From the documentation of h2o package I came to know that SHAP analysis is not available for h2o.deeplearning model. So I was unable to use shapviz for h2o.deeplearning model. Here is a minimal reproducible example

library(shapviz)
library(tidyverse)
library(h2o)
h2o.init()

set.seed(1)
# Get rid of that darn ordinals
ord <- c("clarity", "cut", "color")
diamonds[, ord] <- lapply(diamonds[, ord], factor, ordered = FALSE)

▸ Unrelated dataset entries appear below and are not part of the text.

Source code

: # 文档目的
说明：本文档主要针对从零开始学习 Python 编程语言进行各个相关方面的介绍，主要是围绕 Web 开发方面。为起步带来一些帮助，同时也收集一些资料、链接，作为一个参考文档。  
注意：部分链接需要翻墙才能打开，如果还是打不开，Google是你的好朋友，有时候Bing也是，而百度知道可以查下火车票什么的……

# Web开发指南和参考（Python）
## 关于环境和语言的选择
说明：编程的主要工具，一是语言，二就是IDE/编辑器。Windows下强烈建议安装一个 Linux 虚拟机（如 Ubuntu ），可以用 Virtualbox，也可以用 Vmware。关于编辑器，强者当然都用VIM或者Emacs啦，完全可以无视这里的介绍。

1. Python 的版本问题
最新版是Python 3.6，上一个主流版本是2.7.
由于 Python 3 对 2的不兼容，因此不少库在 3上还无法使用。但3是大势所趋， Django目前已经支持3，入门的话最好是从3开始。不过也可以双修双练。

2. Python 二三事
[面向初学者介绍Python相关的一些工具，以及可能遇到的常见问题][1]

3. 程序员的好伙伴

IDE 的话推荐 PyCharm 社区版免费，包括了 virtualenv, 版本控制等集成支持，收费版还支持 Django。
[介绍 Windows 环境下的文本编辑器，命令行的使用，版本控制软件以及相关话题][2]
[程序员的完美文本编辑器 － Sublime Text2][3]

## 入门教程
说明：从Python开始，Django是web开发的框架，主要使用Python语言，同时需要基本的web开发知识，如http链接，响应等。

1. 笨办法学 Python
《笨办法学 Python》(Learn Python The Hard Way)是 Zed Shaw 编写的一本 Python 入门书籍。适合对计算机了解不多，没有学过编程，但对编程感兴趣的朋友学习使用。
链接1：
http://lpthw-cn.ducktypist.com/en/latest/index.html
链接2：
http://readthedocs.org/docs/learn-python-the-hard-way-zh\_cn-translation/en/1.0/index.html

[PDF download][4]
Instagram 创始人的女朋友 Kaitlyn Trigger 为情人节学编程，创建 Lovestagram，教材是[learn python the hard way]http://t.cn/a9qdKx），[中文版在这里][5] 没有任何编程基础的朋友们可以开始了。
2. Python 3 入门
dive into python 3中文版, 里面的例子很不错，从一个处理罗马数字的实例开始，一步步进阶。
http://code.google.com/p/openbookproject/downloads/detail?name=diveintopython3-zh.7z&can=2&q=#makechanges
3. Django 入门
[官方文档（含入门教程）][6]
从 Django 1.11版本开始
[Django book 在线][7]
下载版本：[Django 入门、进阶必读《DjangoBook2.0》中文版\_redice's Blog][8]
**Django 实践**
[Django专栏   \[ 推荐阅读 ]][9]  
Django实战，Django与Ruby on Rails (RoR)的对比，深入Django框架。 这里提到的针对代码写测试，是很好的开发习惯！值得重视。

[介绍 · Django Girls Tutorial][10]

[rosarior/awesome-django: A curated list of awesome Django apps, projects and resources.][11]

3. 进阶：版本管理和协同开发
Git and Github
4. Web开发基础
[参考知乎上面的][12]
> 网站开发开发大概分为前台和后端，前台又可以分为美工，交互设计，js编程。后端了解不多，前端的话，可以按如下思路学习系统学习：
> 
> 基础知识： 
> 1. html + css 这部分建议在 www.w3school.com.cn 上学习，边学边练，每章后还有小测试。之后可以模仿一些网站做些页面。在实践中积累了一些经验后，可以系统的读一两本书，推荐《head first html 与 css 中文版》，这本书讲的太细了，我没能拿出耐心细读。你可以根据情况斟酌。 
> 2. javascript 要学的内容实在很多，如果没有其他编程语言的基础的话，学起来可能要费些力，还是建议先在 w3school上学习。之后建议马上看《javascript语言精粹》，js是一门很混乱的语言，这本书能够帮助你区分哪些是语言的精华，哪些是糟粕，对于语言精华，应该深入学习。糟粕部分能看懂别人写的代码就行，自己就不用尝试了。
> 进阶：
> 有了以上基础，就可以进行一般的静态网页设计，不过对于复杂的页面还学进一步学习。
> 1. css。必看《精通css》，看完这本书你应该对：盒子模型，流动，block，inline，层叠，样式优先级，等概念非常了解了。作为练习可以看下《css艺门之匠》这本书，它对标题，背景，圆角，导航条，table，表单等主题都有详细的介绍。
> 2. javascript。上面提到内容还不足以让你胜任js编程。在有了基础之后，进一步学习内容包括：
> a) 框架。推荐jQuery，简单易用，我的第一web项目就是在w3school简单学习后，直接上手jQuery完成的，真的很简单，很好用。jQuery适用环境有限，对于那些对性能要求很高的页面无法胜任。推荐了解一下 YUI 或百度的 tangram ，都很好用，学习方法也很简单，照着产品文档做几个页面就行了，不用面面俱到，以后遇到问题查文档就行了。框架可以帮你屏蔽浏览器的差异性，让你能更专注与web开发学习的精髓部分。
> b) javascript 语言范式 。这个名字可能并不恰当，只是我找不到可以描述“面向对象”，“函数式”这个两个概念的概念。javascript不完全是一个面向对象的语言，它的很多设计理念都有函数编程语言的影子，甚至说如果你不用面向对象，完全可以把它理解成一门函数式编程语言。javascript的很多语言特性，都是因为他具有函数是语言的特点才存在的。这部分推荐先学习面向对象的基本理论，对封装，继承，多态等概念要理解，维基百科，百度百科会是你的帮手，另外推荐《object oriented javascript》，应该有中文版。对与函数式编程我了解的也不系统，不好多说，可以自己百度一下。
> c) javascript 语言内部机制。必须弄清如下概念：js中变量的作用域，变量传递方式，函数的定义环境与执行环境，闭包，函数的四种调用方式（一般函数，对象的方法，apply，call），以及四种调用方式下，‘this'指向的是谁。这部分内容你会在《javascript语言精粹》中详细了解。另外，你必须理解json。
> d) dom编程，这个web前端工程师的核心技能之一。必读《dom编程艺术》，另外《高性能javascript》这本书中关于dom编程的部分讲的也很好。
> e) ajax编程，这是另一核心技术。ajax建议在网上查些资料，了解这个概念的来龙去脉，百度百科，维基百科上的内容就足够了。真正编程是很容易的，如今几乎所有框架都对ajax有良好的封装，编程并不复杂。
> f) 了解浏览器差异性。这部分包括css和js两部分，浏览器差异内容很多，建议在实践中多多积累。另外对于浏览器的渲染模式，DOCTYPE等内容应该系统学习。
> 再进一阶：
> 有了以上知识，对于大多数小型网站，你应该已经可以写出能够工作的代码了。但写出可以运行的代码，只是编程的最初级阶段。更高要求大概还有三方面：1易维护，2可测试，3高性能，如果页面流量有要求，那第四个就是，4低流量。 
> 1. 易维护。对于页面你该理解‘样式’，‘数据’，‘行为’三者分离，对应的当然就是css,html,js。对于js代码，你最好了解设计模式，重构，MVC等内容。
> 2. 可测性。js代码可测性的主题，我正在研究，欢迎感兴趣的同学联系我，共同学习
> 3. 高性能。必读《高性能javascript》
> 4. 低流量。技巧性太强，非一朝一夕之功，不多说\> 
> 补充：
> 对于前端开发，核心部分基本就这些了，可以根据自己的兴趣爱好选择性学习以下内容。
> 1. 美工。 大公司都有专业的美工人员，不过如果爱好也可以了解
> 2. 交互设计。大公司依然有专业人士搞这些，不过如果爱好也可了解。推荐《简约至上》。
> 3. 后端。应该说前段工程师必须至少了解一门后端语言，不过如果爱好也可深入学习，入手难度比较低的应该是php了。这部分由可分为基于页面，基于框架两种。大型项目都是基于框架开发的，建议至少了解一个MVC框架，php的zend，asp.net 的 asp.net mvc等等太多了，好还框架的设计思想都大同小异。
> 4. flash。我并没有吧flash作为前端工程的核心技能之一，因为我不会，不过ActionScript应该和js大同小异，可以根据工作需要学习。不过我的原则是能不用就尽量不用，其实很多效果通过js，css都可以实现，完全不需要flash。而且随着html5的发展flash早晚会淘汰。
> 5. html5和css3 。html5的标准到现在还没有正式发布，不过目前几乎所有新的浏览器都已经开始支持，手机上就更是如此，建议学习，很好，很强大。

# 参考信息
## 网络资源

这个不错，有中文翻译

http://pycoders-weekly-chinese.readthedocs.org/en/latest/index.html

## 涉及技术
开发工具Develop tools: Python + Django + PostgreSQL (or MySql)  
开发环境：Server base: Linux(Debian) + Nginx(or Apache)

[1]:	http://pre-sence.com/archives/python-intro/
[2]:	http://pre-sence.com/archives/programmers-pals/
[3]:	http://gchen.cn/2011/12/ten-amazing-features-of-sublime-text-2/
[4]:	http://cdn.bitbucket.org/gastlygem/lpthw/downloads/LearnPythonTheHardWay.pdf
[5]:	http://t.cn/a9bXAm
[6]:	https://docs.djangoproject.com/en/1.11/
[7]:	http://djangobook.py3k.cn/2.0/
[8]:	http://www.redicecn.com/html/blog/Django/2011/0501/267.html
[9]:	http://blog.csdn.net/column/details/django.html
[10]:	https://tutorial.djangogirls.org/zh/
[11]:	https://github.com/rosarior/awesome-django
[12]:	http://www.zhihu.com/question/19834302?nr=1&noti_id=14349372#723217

dia_h2o <- as.h2o(diamonds)

### Deep Learning Model
fit <- h2o.deeplearning(x = c("carat", "clarity", "color", "cut"), 
                             y = "price", training_frame = dia_h2o, seed=123456)

fit

# SHAP analysis on about 2000 diamonds
X_small <- diamonds %>%
  filter(carat <= 2.5) %>%
  sample_n(2000) %>%
  as.h2o()

shp <- shapviz(fit, X_pred = X_small)

It returns me following error

Error in .check_model_suitability_for_calculation_of_contributions(object, :
Calculation of feature contributions without a background frame requires a tree-based model.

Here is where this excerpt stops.